Pictures paired with source code
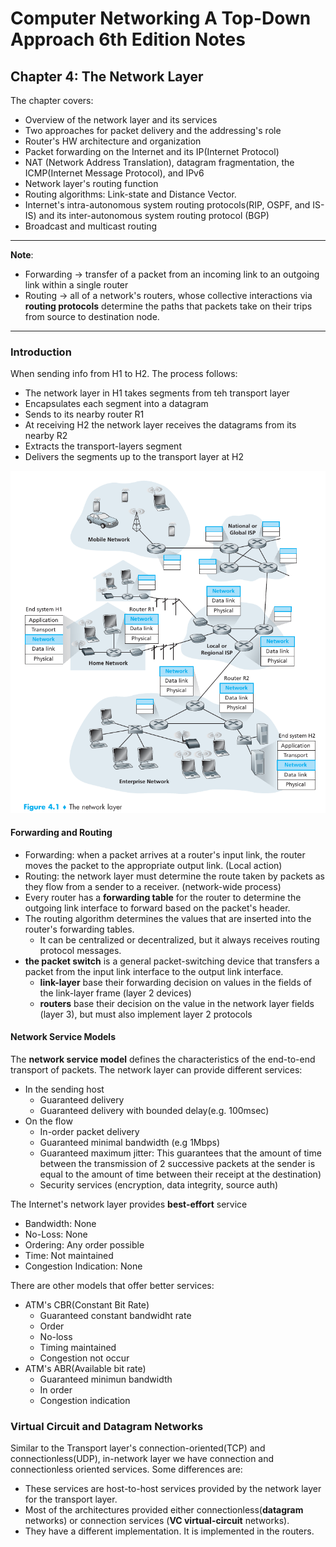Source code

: # Computer Networking A Top-Down Approach 6th Edition Notes

## Chapter 4: The Network Layer

The chapter covers:

* Overview of the network layer and its services
* Two approaches for packet delivery and the addressing's role
* Router's HW architecture and organization
* Packet forwarding on the Internet and its IP(Internet Protocol)
* NAT (Network Address Translation), datagram fragmentation, the ICMP(Internet Message Protocol), and IPv6
* Network layer's routing function
* Routing algorithms: Link-state and Distance Vector.
* Internet's intra-autonomous system routing protocols(RIP, OSPF, and IS-IS) and its inter-autonomous system routing protocol (BGP)
* Broadcast and multicast routing

***

**Note**:

* Forwarding -> transfer of a packet from an incoming link to an outgoing link within a single router
* Routing -> all of a network's routers, whose collective interactions via **routing protocols** determine the paths that packets take on their trips from source to destination node.

***

### Introduction

When sending info from H1 to H2. The process follows:

* The network layer in H1 takes segments from teh transport layer
* Encapsulates each segment into a datagram
* Sends to its nearby router R1
* At receiving H2 the network layer receives the datagrams from its nearby R2
* Extracts the transport-layers segment
* Delivers the segments up to the transport layer at H2

![](img/2022-02-06-12-15-28.png)

#### Forwarding and Routing

* Forwarding: when a packet arrives at a router's input link, the router moves the packet to the appropriate output link. (Local action)
* Routing: the network layer must determine the route taken by packets as they flow from a sender to a receiver. (network-wide process)
* Every router has a **forwarding table** for the router to determine the outgoing link interface to forward based on the packet's header.
* The routing algorithm determines the values that are inserted into the router's forwarding tables.
  * It can be centralized or decentralized, but it always receives routing protocol messages.
* **the packet switch** is a general packet-switching device that transfers a packet from the input link interface to the output link interface.
  * **link-layer** base their forwarding decision on values in the fields of the link-layer frame (layer 2 devices)
  * **routers** base their decision on the value in the network layer fields (layer 3), but must also implement layer 2 protocols

#### Network Service Models

The **network service model** defines the characteristics of the end-to-end transport of packets. The network layer can provide different services:

* In the sending host
  * Guaranteed delivery
  * Guaranteed delivery with bounded delay(e.g. 100msec)
* On the flow
  * In-order packet delivery
  * Guaranteed minimal bandwidth (e.g 1Mbps)
  * Guaranteed maximum jitter: This guarantees that the amount of time between the transmission of 2 successive packets at the sender is equal to the amount of time between their receipt at the destination)
  * Security services (encryption, data integrity, source auth)

The Internet's network layer provides **best-effort** service

* Bandwidth: None
* No-Loss: None
* Ordering: Any order possible
* Time: Not maintained
* Congestion Indication: None

There are other models that offer better services:

* ATM's CBR(Constant Bit Rate)
  * Guaranteed constant bandwidht rate
  * Order
  * No-loss
  * Timing maintained
  * Congestion not occur
* ATM's ABR(Available bit rate)
  * Guaranteed minimun bandwidth
  * In order
  * Congestion indication

### Virtual Circuit and Datagram Networks

Similar to the Transport layer's connection-oriented(TCP) and connectionless(UDP), in-network layer we have connection and connectionless oriented services. Some differences are:

* These services are host-to-host services provided by the network layer for the transport layer.
* Most of the architectures provided either connectionless(**datagram** networks) or connection services (**VC virtual-circuit** networks).
* They have a different implementation. It is implemented in the routers.
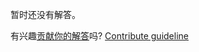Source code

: 
暂时还没有解答。

有兴趣[贡献你的解答](https://github.com/BFEdev/BFE.dev-solutions/blob/main/problem/write-your-own-instanceof_zh.md)吗? [Contribute guideline](https://github.com/BFEdev/BFE.dev-solutions#how-to-contribute)
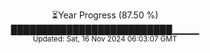 <p align="center">
⏳Year Progress (87.50 %)<br>
██████████████████████████▁▁▁▁ <br>
<sub>Updated: Sat, 16 Nov 2024 06:03:07 GMT</sub>
</p>

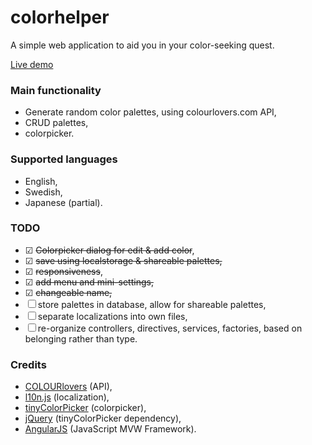 # colorhelper
A simple web application to aid you in your color-seeking quest. 

[Live demo](http://colorhelper.japmag.net)

### Main functionality
* Generate random color palettes, using colourlovers.com API,
* CRUD palettes,
* colorpicker.

### Supported languages
* English,
* Swedish,
* Japanese (partial).

### TODO
* ☑ ~~Colorpicker dialog for edit & add color~~,
* ☑ ~~save using localstorage & shareable palettes,~~
* ☑ ~~responsiveness~~,
* ☑ ~~add menu and mini-settings,~~
* ☑ ~~changeable name,~~
* ☐ store palettes in database, allow for shareable palettes,
* ☐ separate localizations into own files,
* ☐ re-organize controllers, directives, services, factories, based on belonging rather than type.

### Credits
* [COLOURlovers](http://www.colourlovers.com/) (API),
* [l10n.js](https://github.com/eligrey/l10n.js/) (localization),
* [tinyColorPicker](https://github.com/PitPik/tinyColorPicker) (colorpicker),
* [jQuery](https://jquery.com/) (tinyColorPicker dependency),
* [AngularJS](https://angularjs.org/) (JavaScript MVW Framework).

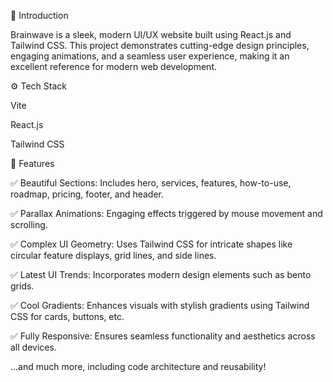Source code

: 🤖 Introduction

Brainwave is a sleek, modern UI/UX website built using React.js and Tailwind CSS. This project demonstrates cutting-edge design principles, engaging animations, and a seamless user experience, making it an excellent reference for modern web development.

⚙️ Tech Stack

Vite

React.js

Tailwind CSS

🔋 Features

✅ Beautiful Sections: Includes hero, services, features, how-to-use, roadmap, pricing, footer, and header.

✅ Parallax Animations: Engaging effects triggered by mouse movement and scrolling.

✅ Complex UI Geometry: Uses Tailwind CSS for intricate shapes like circular feature displays, grid lines, and side lines.

✅ Latest UI Trends: Incorporates modern design elements such as bento grids.

✅ Cool Gradients: Enhances visuals with stylish gradients using Tailwind CSS for cards, buttons, etc.

✅ Fully Responsive: Ensures seamless functionality and aesthetics across all devices.

...and much more, including code architecture and reusability!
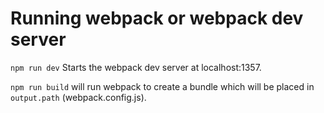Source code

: # Running webpack or webpack dev server

`npm run dev`
Starts the webpack dev server at localhost:1357.

`npm run build` will run webpack to create a bundle which will be placed in `output.path` (webpack.config.js).
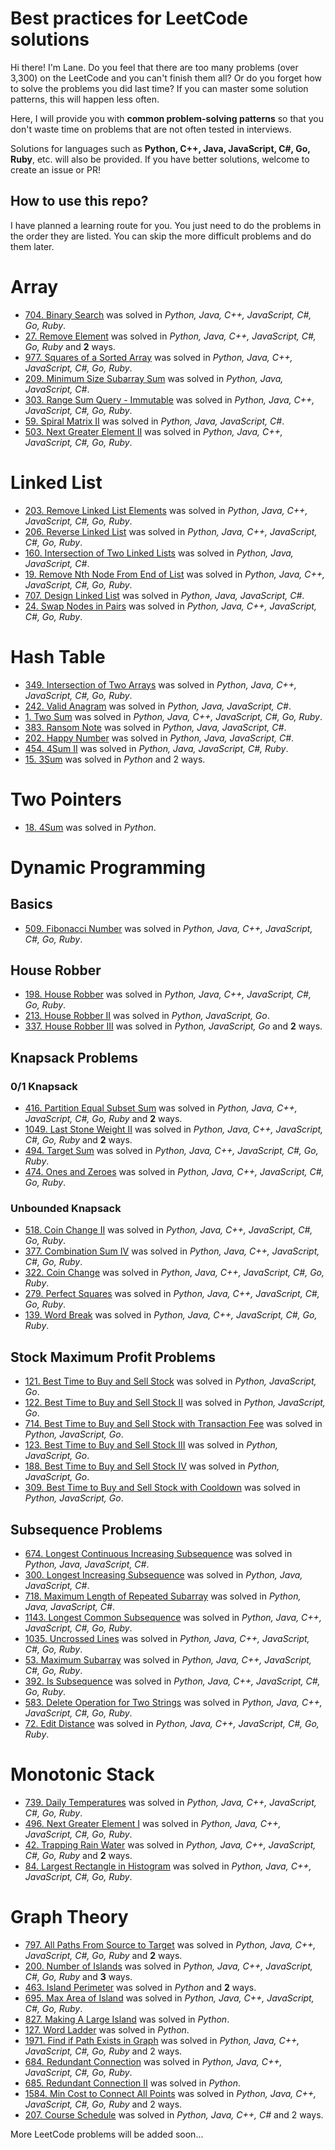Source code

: # Best practices for LeetCode solutions
Hi there! I'm Lane.
Do you feel that there are too many problems (over 3,300) on the LeetCode and you can't finish them all?
Or do you forget how to solve the problems you did last time? 
If you can master some solution patterns, this will happen less often.

Here, I will provide you with **common problem-solving patterns** so that you don't waste time on problems that are not often tested in interviews.

Solutions for languages such as **Python, C++, Java, JavaScript, C#, Go, Ruby**, etc. will also be provided. If you have better solutions, welcome to create an issue or PR!

## How to use this repo?
I have planned a learning route for you. You just need to do the problems in the order they are listed.
You can skip the more difficult problems and do them later.

# Array
- [704. Binary Search](solutions/1-1000/704-binary-search.md) was solved in _Python, Java, C++, JavaScript, C#, Go, Ruby_.
- [27. Remove Element](solutions/1-1000/27-remove-element.md) was solved in _Python, Java, C++, JavaScript, C#, Go, Ruby_ and **2** ways.
- [977. Squares of a Sorted Array](solutions/1-1000/977-squares-of-a-sorted-array.md) was solved in _Python, Java, C++, JavaScript, C#, Go, Ruby_.
- [209. Minimum Size Subarray Sum](solutions/1-1000/209-minimum-size-subarray-sum.md) was solved in _Python, Java, JavaScript, C#_.
- [303. Range Sum Query - Immutable](solutions/1-1000/303-range-sum-query-immutable.md) was solved in _Python, Java, C++, JavaScript, C#, Go, Ruby_.
- [59. Spiral Matrix II](solutions/1-1000/59-spiral-matrix-ii.md) was solved in _Python, Java, JavaScript, C#_.
- [503. Next Greater Element II](solutions/1-1000/503-next-greater-element-ii.md) was solved in _Python, Java, C++, JavaScript, C#, Go, Ruby_.

# Linked List
- [203. Remove Linked List Elements](solutions/1-1000/203-remove-linked-list-elements.md) was solved in _Python, Java, C++, JavaScript, C#, Go, Ruby_.
- [206. Reverse Linked List](solutions/1-1000/206-reverse-linked-list.md) was solved in _Python, Java, C++, JavaScript, C#, Go, Ruby_.
- [160. Intersection of Two Linked Lists](solutions/1-1000/160-intersection-of-two-linked-lists.md) was solved in _Python, Java, JavaScript, C#_.
- [19. Remove Nth Node From End of List](solutions/1-1000/19-remove-nth-node-from-end-of-list.md) was solved in _Python, Java, C++, JavaScript, C#, Go, Ruby_.
- [707. Design Linked List](solutions/1-1000/707-design-linked-list.md) was solved in _Python, Java, JavaScript, C#_.
- [24. Swap Nodes in Pairs](solutions/1-1000/24-swap-nodes-in-pairs.md) was solved in _Python, Java, C++, JavaScript, C#, Go, Ruby_.

# Hash Table
- [349. Intersection of Two Arrays](solutions/1-1000/349-intersection-of-two-arrays.md) was solved in _Python, Java, C++, JavaScript, C#, Go, Ruby_.
- [242. Valid Anagram](solutions/1-1000/242-valid-anagram.md) was solved in _Python, Java, JavaScript, C#_.
- [1. Two Sum](solutions/1-1000/1-two-sum.md) was solved in _Python, Java, C++, JavaScript, C#, Go, Ruby_.
- [383. Ransom Note](solutions/1-1000/383-ransom-note.md) was solved in _Python, Java, JavaScript, C#_.
- [202. Happy Number](solutions/1-1000/202-happy-number.md) was solved in _Python, Java, JavaScript, C#_.
- [454. 4Sum II](solutions/1-1000/454-4sum-ii.md) was solved in _Python, Java, JavaScript, C#, Ruby_.
- [15. 3Sum](solutions/1-1000/15-3sum.md) was solved in _Python_ and 2 ways.

# Two Pointers
- [18. 4Sum](solutions/1-1000/18-4sum.md) was solved in _Python_.

# Dynamic Programming
## Basics
- [509. Fibonacci Number](solutions/1-1000/509-fibonacci-number.md) was solved in _Python, Java, C++, JavaScript, C#, Go, Ruby_.

## House Robber
- [198. House Robber](solutions/1-1000/198-house-robber.md) was solved in _Python, Java, C++, JavaScript, C#, Go, Ruby_.
- [213. House Robber II](solutions/1-1000/213-house-robber-ii.md) was solved in _Python, JavaScript, Go_.
- [337. House Robber III](solutions/1-1000/337-house-robber-iii.md) was solved in _Python, JavaScript, Go_ and **2** ways.

## Knapsack Problems
### 0/1 Knapsack
- [416. Partition Equal Subset Sum](solutions/1-1000/416-partition-equal-subset-sum.md) was solved in _Python, Java, C++, JavaScript, C#, Go, Ruby_ and **2** ways.
- [1049. Last Stone Weight II](solutions/1001-2000/1049-last-stone-weight-ii.md) was solved in _Python, Java, C++, JavaScript, C#, Go, Ruby_ and **2** ways.
- [494. Target Sum](solutions/1-1000/494-target-sum.md) was solved in _Python, Java, C++, JavaScript, C#, Go, Ruby_.
- [474. Ones and Zeroes](solutions/1-1000/474-ones-and-zeroes.md) was solved in _Python, Java, C++, JavaScript, C#, Go, Ruby_.

### Unbounded Knapsack
- [518. Coin Change II](solutions/1-1000/518-coin-change-ii.md) was solved in _Python, Java, C++, JavaScript, C#, Go, Ruby_.
- [377. Combination Sum IV](solutions/1-1000/377-combination-sum-iv.md) was solved in _Python, Java, C++, JavaScript, C#, Go, Ruby_.
- [322. Coin Change](solutions/1-1000/322-coin-change.md) was solved in _Python, Java, C++, JavaScript, C#, Go, Ruby_.
- [279. Perfect Squares](solutions/1-1000/279-perfect-squares.md) was solved in _Python, Java, C++, JavaScript, C#, Go, Ruby_.
- [139. Word Break](solutions/1-1000/139-word-break.md) was solved in _Python, Java, C++, JavaScript, C#, Go, Ruby_.

## Stock Maximum Profit Problems
- [121. Best Time to Buy and Sell Stock](solutions/1-1000/121-best-time-to-buy-and-sell-stock.md) was solved in _Python, JavaScript, Go_.
- [122. Best Time to Buy and Sell Stock II](solutions/1-1000/122-best-time-to-buy-and-sell-stock-ii.md) was solved in _Python, JavaScript, Go_.
- [714. Best Time to Buy and Sell Stock with Transaction Fee](solutions/1-1000/714-best-time-to-buy-and-sell-stock-with-transaction-fee.md) was solved in _Python, JavaScript, Go_.
- [123. Best Time to Buy and Sell Stock III](solutions/1-1000/123-best-time-to-buy-and-sell-stock-iii.md) was solved in _Python, JavaScript, Go_.
- [188. Best Time to Buy and Sell Stock IV](solutions/1-1000/188-best-time-to-buy-and-sell-stock-iv.md) was solved in _Python, JavaScript, Go_.
- [309. Best Time to Buy and Sell Stock with Cooldown](solutions/1-1000/309-best-time-to-buy-and-sell-stock-with-cooldown.md) was solved in _Python, JavaScript, Go_.

## Subsequence Problems
- [674. Longest Continuous Increasing Subsequence](solutions/1-1000/674-longest-continuous-increasing-subsequence.md) was solved in _Python, Java, JavaScript, C#_.
- [300. Longest Increasing Subsequence](solutions/1-1000/300-longest-increasing-subsequence.md) was solved in _Python, Java, JavaScript, C#_.
- [718. Maximum Length of Repeated Subarray](solutions/1-1000/718-maximum-length-of-repeated-subarray.md) was solved in _Python, Java, JavaScript, C#_.
- [1143. Longest Common Subsequence](solutions/1001-2000/1143-longest-common-subsequence.md) was solved in _Python, Java, C++, JavaScript, C#, Go, Ruby_.
- [1035. Uncrossed Lines](solutions/1001-2000/1035-uncrossed-lines.md) was solved in _Python, Java, C++, JavaScript, C#, Go, Ruby_.
- [53. Maximum Subarray](solutions/1-1000/53-maximum-subarray.md) was solved in _Python, Java, C++, JavaScript, C#, Go, Ruby_.
- [392. Is Subsequence](solutions/1-1000/392-is-subsequence.md) was solved in _Python, Java, C++, JavaScript, C#, Go, Ruby_.
- [583. Delete Operation for Two Strings](solutions/1-1000/583-delete-operation-for-two-strings.md) was solved in _Python, Java, C++, JavaScript, C#, Go, Ruby_.
- [72. Edit Distance](solutions/1-1000/72-edit-distance.md) was solved in _Python, Java, C++, JavaScript, C#, Go, Ruby_.

# Monotonic Stack
- [739. Daily Temperatures](solutions/1-1000/739-daily-temperatures.md) was solved in _Python, Java, C++, JavaScript, C#, Go, Ruby_.
- [496. Next Greater Element I](solutions/1-1000/496-next-greater-element-i.md) was solved in _Python, Java, C++, JavaScript, C#, Go, Ruby_.
- [42. Trapping Rain Water](solutions/1-1000/42-trapping-rain-water.md) was solved in _Python, Java, C++, JavaScript, C#, Go, Ruby_ and **2** ways.
- [84. Largest Rectangle in Histogram](solutions/1-1000/84-largest-rectangle-in-histogram.md) was solved in _Python, Java, C++, JavaScript, C#, Go, Ruby_.

# Graph Theory
- [797. All Paths From Source to Target](solutions/1-1000/797-all-paths-from-source-to-target.md) was solved in _Python, Java, C++, JavaScript, C#, Go, Ruby_ and **2** ways.
- [200. Number of Islands](solutions/1-1000/200-number-of-islands.md) was solved in _Python, Java, C++, JavaScript, C#, Go, Ruby_ and **3** ways.
- [463. Island Perimeter](solutions/1-1000/463-island-perimeter.md) was solved in _Python_ and **2** ways.
- [695. Max Area of Island](solutions/1-1000/695-max-area-of-island.md) was solved in _Python, Java, C++, JavaScript, C#, Go, Ruby_.
- [827. Making A Large Island](solutions/1-1000/827-making-a-large-island.md) was solved in _Python_.
- [127. Word Ladder](solutions/1-1000/127-word-ladder.md) was solved in _Python_.
- [1971. Find if Path Exists in Graph](solutions/1001-2000/1971-find-if-path-exists-in-graph.md) was solved in _Python, Java, C++, JavaScript, C#, Go, Ruby_ and 2 ways.
- [684. Redundant Connection](solutions/1-1000/684-redundant-connection.md) was solved in _Python, Java, C++, JavaScript, C#, Go, Ruby_.
- [685. Redundant Connection II](solutions/1-1000/685-redundant-connection-ii.md) was solved in _Python_.
- [1584. Min Cost to Connect All Points](solutions/1001-2000/1584-min-cost-to-connect-all-points.md) was solved in _Python, Java, C++, JavaScript, C#, Go, Ruby_ and 2 ways.
- [207. Course Schedule](solutions/1-1000/207-course-schedule.md) was solved in _Python, Java, C++, C#_ and 2 ways.

More LeetCode problems will be added soon...
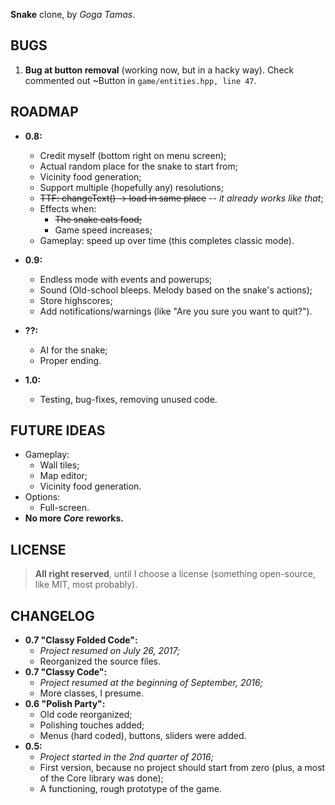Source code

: **Snake** clone, by _Goga Tamas_.

## BUGS ##
1. **Bug at button removal** (working now, but in a hacky way). Check commented out ~Button in `game/entities.hpp, line 47`.

## ROADMAP ##
- **0.8:**
  - Credit myself (bottom right on menu screen);
  - Actual random place for the snake to start from;
  - Vicinity food generation;
  - Support multiple (hopefully any) resolutions;
  - ~~TTF: changeText() -> load in same place~~ -- _it already works like that_;
  - Effects when:
    - ~~The snake eats food;~~
    - Game speed increases;
  - Gameplay: speed up over time (this completes classic mode).
- **0.9:**
  - Endless mode with events and powerups;
  - Sound (Old-school bleeps. Melody based on the snake's actions);
  - Store highscores;
  - Add notifications/warnings (like "Are you sure you want to quit?").
- **??:**
  - AI for the snake;
  - Proper ending.

- **1.0:**
  - Testing, bug-fixes, removing unused code.

## FUTURE IDEAS ##
- Gameplay:
  - Wall tiles;
  - Map editor;
  - Vicinity food generation.
- Options:
  - Full-screen.
- **No more _Core_ reworks.**

## LICENSE ##

> **All right reserved**, until I choose a license (something open-source, like MIT, most probably).

## CHANGELOG ##
- **0.7 "Classy Folded Code":**
  - _Project resumed on July 26, 2017;_
  - Reorganized the source files.
- **0.7 "Classy Code":**
  - _Project resumed at the beginning of September, 2016;_
  - More classes, I presume.
- **0.6 "Polish Party":**
  - Old code reorganized;
  - Polishing touches added;
  - Menus (hard coded), buttons, sliders were added.
- **0.5:**
  - _Project started in the 2nd quarter of 2016;_
  - First version, because no project should start from zero (plus, a most of the Core library was done);
  - A functioning, rough prototype of the game.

» **Exercise details**
Retype only the lines that run from the first line of the entries above to the line containing "and Distance Vector.", both included. Do not carry over any pictures.

» **Expected answer**
Source code

: # Computer Networking A Top-Down Approach 6th Edition Notes

## Chapter 4: The Network Layer

The chapter covers:

* Overview of the network layer and its services
* Two approaches for packet delivery and the addressing's role
* Router's HW architecture and organization
* Packet forwarding on the Internet and its IP(Internet Protocol)
* NAT (Network Address Translation), datagram fragmentation, the ICMP(Internet Message Protocol), and IPv6
* Network layer's routing function
* Routing algorithms: Link-state and Distance Vector.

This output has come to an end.